-- THE DATA follows --

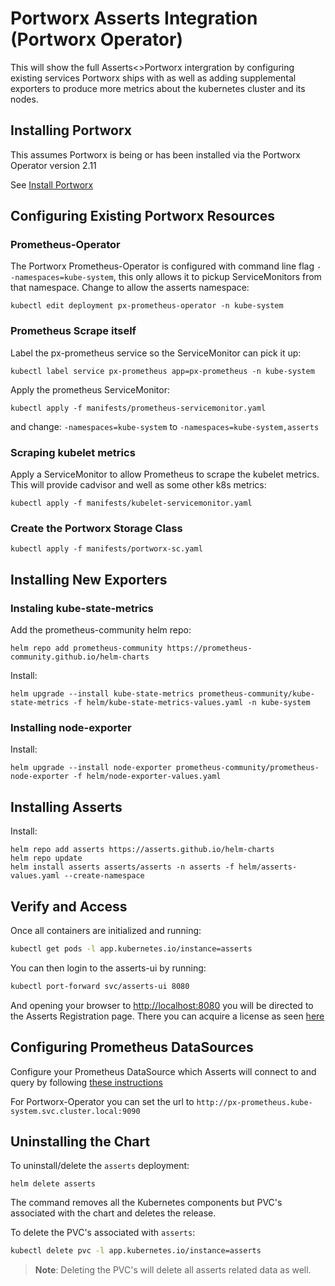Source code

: # Portworx Asserts Integration (Portworx Operator)

This will show the full Asserts<>Portworx intergration by configuring existing
services Portworx ships with as well as adding supplemental exporters to produce
more metrics about the kubernetes cluster and its nodes.


## Installing Portworx

This assumes Portworx is being or has been installed via the Portworx Operator version 2.11

See [Install Portworx](https://docs.portworx.com/install-portworx/)


## Configuring Existing Portworx Resources

### Prometheus-Operator

The Portworx Prometheus-Operator is configured with command line flag `--namespaces=kube-system`, this only allows it to pickup ServiceMonitors from that namespace. Change to allow the asserts namespace:

```
kubectl edit deployment px-prometheus-operator -n kube-system
```

### Prometheus Scrape itself

Label the px-prometheus service so the ServiceMonitor can pick it up:

```
kubectl label service px-prometheus app=px-prometheus -n kube-system
```

Apply the prometheus ServiceMonitor:

```
kubectl apply -f manifests/prometheus-servicemonitor.yaml
```

and change: `-namespaces=kube-system` to `-namespaces=kube-system,asserts`

### Scraping kubelet metrics

Apply a ServiceMonitor to allow Prometheus to scrape the kubelet metrics. This will provide cadvisor and well as some other k8s metrics:

```
kubectl apply -f manifests/kubelet-servicemonitor.yaml
```

### Create the Portworx Storage Class

```
kubectl apply -f manifests/portworx-sc.yaml
```


## Installing New Exporters 

### Instaling kube-state-metrics

Add the prometheus-community helm repo:

```
helm repo add prometheus-community https://prometheus-community.github.io/helm-charts

```

Install:

```
helm upgrade --install kube-state-metrics prometheus-community/kube-state-metrics -f helm/kube-state-metrics-values.yaml -n kube-system
```

### Installing node-exporter

Install:

```
helm upgrade --install node-exporter prometheus-community/prometheus-node-exporter -f helm/node-exporter-values.yaml
```

## Installing Asserts

Install:

```
helm repo add asserts https://asserts.github.io/helm-charts
helm repo update
helm install asserts asserts/asserts -n asserts -f helm/asserts-values.yaml --create-namespace
```

## Verify and Access

Once all containers are initialized and running:

```bash
kubectl get pods -l app.kubernetes.io/instance=asserts
```

You can then login to the asserts-ui by running:

```bash
kubectl port-forward svc/asserts-ui 8080
```

And opening your browser to [http://localhost:8080](http://localhost:8080)
you will be directed to the Asserts Registration page. There you can acquire
a license as seen [here](https://docs.asserts.ai/getting-started/self-hosted/helm-chart#see-the-data)


## Configuring Prometheus DataSources

Configure your Prometheus DataSource which Asserts will connect to
and query by following [these instructions](https://docs.asserts.ai/integrations/data-source/prometheus)

For Portworx-Operator you can set the url to `http://px-prometheus.kube-system.svc.cluster.local:9090`


## Uninstalling the Chart

To uninstall/delete the `asserts` deployment:

```console
helm delete asserts
```

The command removes all the Kubernetes components but PVC's associated with the chart and deletes the release.

To delete the PVC's associated with `asserts`:

```bash
kubectl delete pvc -l app.kubernetes.io/instance=asserts
```

> **Note**: Deleting the PVC's will delete all asserts related data as well.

-- THE DATA concluded --

* PROMPT *
Reproduce the data in full. Do not carry over any picture.

* ANSWER AREA *
Source code

: # Portworx Asserts Integration (Portworx Operator)

This will show the full Asserts<>Portworx intergration by configuring existing
services Portworx ships with as well as adding supplemental exporters to produce
more metrics about the kubernetes cluster and its nodes.


## Installing Portworx

This assumes Portworx is being or has been installed via the Portworx Operator version 2.11

See [Install Portworx](https://docs.portworx.com/install-portworx/)


## Configuring Existing Portworx Resources

### Prometheus-Operator

The Portworx Prometheus-Operator is configured with command line flag `--namespaces=kube-system`, this only allows it to pickup ServiceMonitors from that namespace. Change to allow the asserts namespace:

```
kubectl edit deployment px-prometheus-operator -n kube-system
```

### Prometheus Scrape itself

Label the px-prometheus service so the ServiceMonitor can pick it up:

```
kubectl label service px-prometheus app=px-prometheus -n kube-system
```

Apply the prometheus ServiceMonitor:

```
kubectl apply -f manifests/prometheus-servicemonitor.yaml
```

and change: `-namespaces=kube-system` to `-namespaces=kube-system,asserts`

### Scraping kubelet metrics

Apply a ServiceMonitor to allow Prometheus to scrape the kubelet metrics. This will provide cadvisor and well as some other k8s metrics:

```
kubectl apply -f manifests/kubelet-servicemonitor.yaml
```

### Create the Portworx Storage Class

```
kubectl apply -f manifests/portworx-sc.yaml
```


## Installing New Exporters 

### Instaling kube-state-metrics

Add the prometheus-community helm repo:

```
helm repo add prometheus-community https://prometheus-community.github.io/helm-charts

```

Install:

```
helm upgrade --install kube-state-metrics prometheus-community/kube-state-metrics -f helm/kube-state-metrics-values.yaml -n kube-system
```

### Installing node-exporter

Install:

```
helm upgrade --install node-exporter prometheus-community/prometheus-node-exporter -f helm/node-exporter-values.yaml
```

## Installing Asserts

Install:

```
helm repo add asserts https://asserts.github.io/helm-charts
helm repo update
helm install asserts asserts/asserts -n asserts -f helm/asserts-values.yaml --create-namespace
```

## Verify and Access

Once all containers are initialized and running:

```bash
kubectl get pods -l app.kubernetes.io/instance=asserts
```

You can then login to the asserts-ui by running:

```bash
kubectl port-forward svc/asserts-ui 8080
```

And opening your browser to [http://localhost:8080](http://localhost:8080)
you will be directed to the Asserts Registration page. There you can acquire
a license as seen [here](https://docs.asserts.ai/getting-started/self-hosted/helm-chart#see-the-data)


## Configuring Prometheus DataSources

Configure your Prometheus DataSource which Asserts will connect to
and query by following [these instructions](https://docs.asserts.ai/integrations/data-source/prometheus)

For Portworx-Operator you can set the url to `http://px-prometheus.kube-system.svc.cluster.local:9090`


## Uninstalling the Chart

To uninstall/delete the `asserts` deployment:

```console
helm delete asserts
```

The command removes all the Kubernetes components but PVC's associated with the chart and deletes the release.

To delete the PVC's associated with `asserts`:

```bash
kubectl delete pvc -l app.kubernetes.io/instance=asserts
```

> **Note**: Deleting the PVC's will delete all asserts related data as well.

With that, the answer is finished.